| SOURCE DATA |
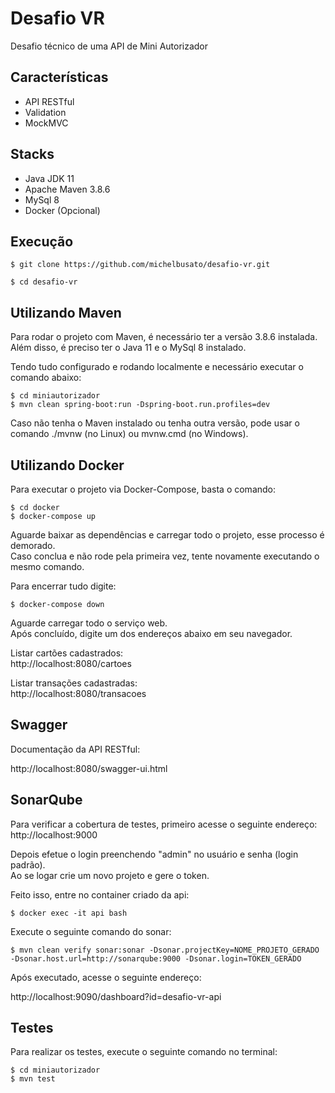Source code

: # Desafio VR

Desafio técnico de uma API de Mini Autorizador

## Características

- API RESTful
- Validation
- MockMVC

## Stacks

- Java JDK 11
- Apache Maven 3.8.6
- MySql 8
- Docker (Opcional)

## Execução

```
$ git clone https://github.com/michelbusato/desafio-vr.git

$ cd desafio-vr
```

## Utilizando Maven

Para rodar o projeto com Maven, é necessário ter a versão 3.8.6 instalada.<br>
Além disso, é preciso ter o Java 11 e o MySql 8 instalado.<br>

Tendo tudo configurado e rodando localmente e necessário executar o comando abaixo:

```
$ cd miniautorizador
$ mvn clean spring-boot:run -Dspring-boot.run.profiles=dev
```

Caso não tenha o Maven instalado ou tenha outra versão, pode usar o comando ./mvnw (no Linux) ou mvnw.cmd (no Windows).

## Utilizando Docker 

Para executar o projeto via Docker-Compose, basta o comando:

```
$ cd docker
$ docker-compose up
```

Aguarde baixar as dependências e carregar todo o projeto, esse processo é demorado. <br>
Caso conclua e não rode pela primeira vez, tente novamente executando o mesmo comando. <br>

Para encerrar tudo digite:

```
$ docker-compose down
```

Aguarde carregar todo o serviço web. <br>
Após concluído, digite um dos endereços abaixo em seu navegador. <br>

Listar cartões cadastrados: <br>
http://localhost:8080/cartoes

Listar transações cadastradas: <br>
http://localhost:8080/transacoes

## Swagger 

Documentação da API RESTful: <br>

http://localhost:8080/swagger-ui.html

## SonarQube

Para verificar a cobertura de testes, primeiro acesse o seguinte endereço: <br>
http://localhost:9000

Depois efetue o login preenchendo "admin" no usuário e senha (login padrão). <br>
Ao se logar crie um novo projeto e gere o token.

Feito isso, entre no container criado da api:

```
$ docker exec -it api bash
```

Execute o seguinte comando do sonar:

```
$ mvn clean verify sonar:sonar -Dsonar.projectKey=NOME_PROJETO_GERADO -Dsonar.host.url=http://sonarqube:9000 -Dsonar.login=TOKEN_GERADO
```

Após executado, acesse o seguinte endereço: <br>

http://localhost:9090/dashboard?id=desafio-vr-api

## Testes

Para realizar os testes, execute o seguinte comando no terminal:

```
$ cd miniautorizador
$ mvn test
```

| WHAT THE TASK REQUIRES |
Only the lines above starting with the one with "## Características" and going through the one with "Aguarde carregar todo o serviço web. <br>" are to be copied, word for word and with both ends kept.

| ANSWER |
## Características

- API RESTful
- Validation
- MockMVC

## Stacks

- Java JDK 11
- Apache Maven 3.8.6
- MySql 8
- Docker (Opcional)

## Execução

```
$ git clone https://github.com/michelbusato/desafio-vr.git

$ cd desafio-vr
```

## Utilizando Maven

Para rodar o projeto com Maven, é necessário ter a versão 3.8.6 instalada.<br>
Além disso, é preciso ter o Java 11 e o MySql 8 instalado.<br>

Tendo tudo configurado e rodando localmente e necessário executar o comando abaixo:

```
$ cd miniautorizador
$ mvn clean spring-boot:run -Dspring-boot.run.profiles=dev
```

Caso não tenha o Maven instalado ou tenha outra versão, pode usar o comando ./mvnw (no Linux) ou mvnw.cmd (no Windows).

## Utilizando Docker 

Para executar o projeto via Docker-Compose, basta o comando:

```
$ cd docker
$ docker-compose up
```

Aguarde baixar as dependências e carregar todo o projeto, esse processo é demorado. <br>
Caso conclua e não rode pela primeira vez, tente novamente executando o mesmo comando. <br>

Para encerrar tudo digite:

```
$ docker-compose down
```

Aguarde carregar todo o serviço web. <br>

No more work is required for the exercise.